03.27.2007 - Tuesday Open Thread

This is your open thread for Tuesday, March 27, 2007. You may post random links and off-topic discussions here.

Be sure to also check out the forums, and get your word in the user-driven discussions there!

35 comments:

Matthew said...

www.housingtracker.net

Been a long time since I've seen an all green column for inventory. But yet the column to the far right seems to be very red. No spring bounce this year?

Seattle seems to be flatlined. I don't think that anyone will be pulling the paddles of life this spring!

Jazen said...

Dude, check out this shiznit, yo...
Oh hell yeah!
http://money.cnn.com/2007/03/27/news/companies/lennar/index.htm?postversion=2007032707

Jazen said...

Oh and in reply to your comment, don't you worry, "seattle is different".

meshugy said...

No spring bounce this year?

Hi Mathhew,

Actually inventory is still historically low:


Feb 2002 KC active listings: 6925
Feb 2003 KC active listings: 8358
Feb 2004 KC active listings: 6688
Feb 2007 KC active listings: 6124

Inventory was way higher in previous years, and prices still went up. I don't think we're even close...we need at least double the current inventory for a crash.

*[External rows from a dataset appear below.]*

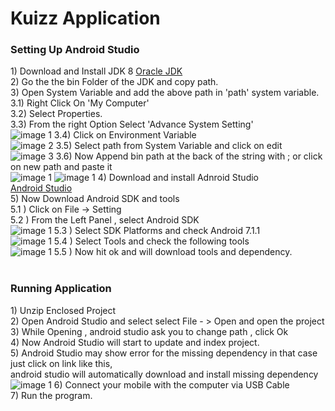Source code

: <Html>

<body>

  <h1> Kuizz Application </h1>
  
  <h3>Setting Up Android Studio</h3>
     1)  Download and Install JDK 8
          <a href = "https://www.oracle.com/technetwork/java/javase/downloads/jdk11-downloads-5066655.html"> Oracle JDK  </a><br>
      2) Go the the bin Folder of the JDK and copy path.<br>
      3) Open System Variable and add the above path in 'path' system variable.
          3.1) Right Click On 'My Computer'<br>
          3.2) Select Properties.<br>
          3.3) From the right Option Select 'Advance System Setting'<br>
             <img src = "img/1.PNG" alt = "image 1"/>
          3.4) Click on Environment Variable<br>
             <img src = "img/2.PNG" alt = "image 2"/>
          3.5) Select path from System Variable and click on edit<br>
             <img src = "img/3.PNG" alt = "image 3"/>
          3.6) Now Append bin path at the back of the string with ; or click on new path and paste it<br>
           <img src = "img/4.PNG" alt = "image 1"/> <img src = "img/5.PNG" alt = "image 1"/>
      4) Download and install Adnroid Studio<br>
          <a href = 'https://developer.android.com/studio/'>Android Studio</a><br>
      5) Now Download Android SDK and tools <br>
          5.1 ) Click on File -> Setting <br>
          5.2 ) From the Left Panel , select Android SDK <br>
           <img src = "img/5.PNG" alt = "image 1"/>
          5.3 ) Select SDK Platforms and check Android 7.1.1 <br>
           <img src = "img/6.PNG" alt = "image 1"/>
          5.4 ) Select Tools and check the following tools <br>
           <img src = "img/7.PNG" alt = "image 1"/>
          5.5 ) Now hit ok and will download tools and dependency.<br><br>
     <h3> Running Application</h3>
        1) Unzip Enclosed Project <br>
        2) Open Android Studio and select select File - > Open and open the project<br>
        3) While Opening , android studio ask you to change path , click Ok<br>
        4) Now Android Studio will start to update and index project.<br>
        5) Android Studio may show error for the missing dependency in that case just click on link like this, <br>
           android studio will automatically download and install missing dependency<br>
            <img src = "img/8.PNG" alt = "image 1"/>
        6) Connect your mobile with the computer via USB Cable<br>
        7) Run the program.<br>
      
<body>

<Html>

Not to mention pending sales are up 7.66%.

Eleua said...
This comment has been removed by the author.
Eleua said...

Hmmmm....

Feb 05, and Feb 06 data are conspicuously absent.

Eleua said...

Mish has a great piece on just how dumb the RE bulls are. Why is it that bad housing data take them by surprise.

He also gives a great overview of supply and demand for housing:

Understanding Demand - 3 Questions

Who wants a house that does not have one?
Who wants a house that can afford one?
Who does not have a house and is willing to pay substantially more than rental prices for one?

Understanding Supply - 2 Questions

How many have a house they can not afford?
How many have a house they soon will not be able to afford?

meshugy said...

Feb 05, and Feb 06 data are

Of course....those were the hottest years on record. Of course inventory was lower. But you have to look at the bigger picture...I think you'll agree that just because inventory is higher then a record setting year, it doesn't mean there will be a crash. It has to be higher then just about anything we've seen previously in the last decade or two. If you look back at the records, inventory has been much higher, sometimes double current #s, but there was no crash.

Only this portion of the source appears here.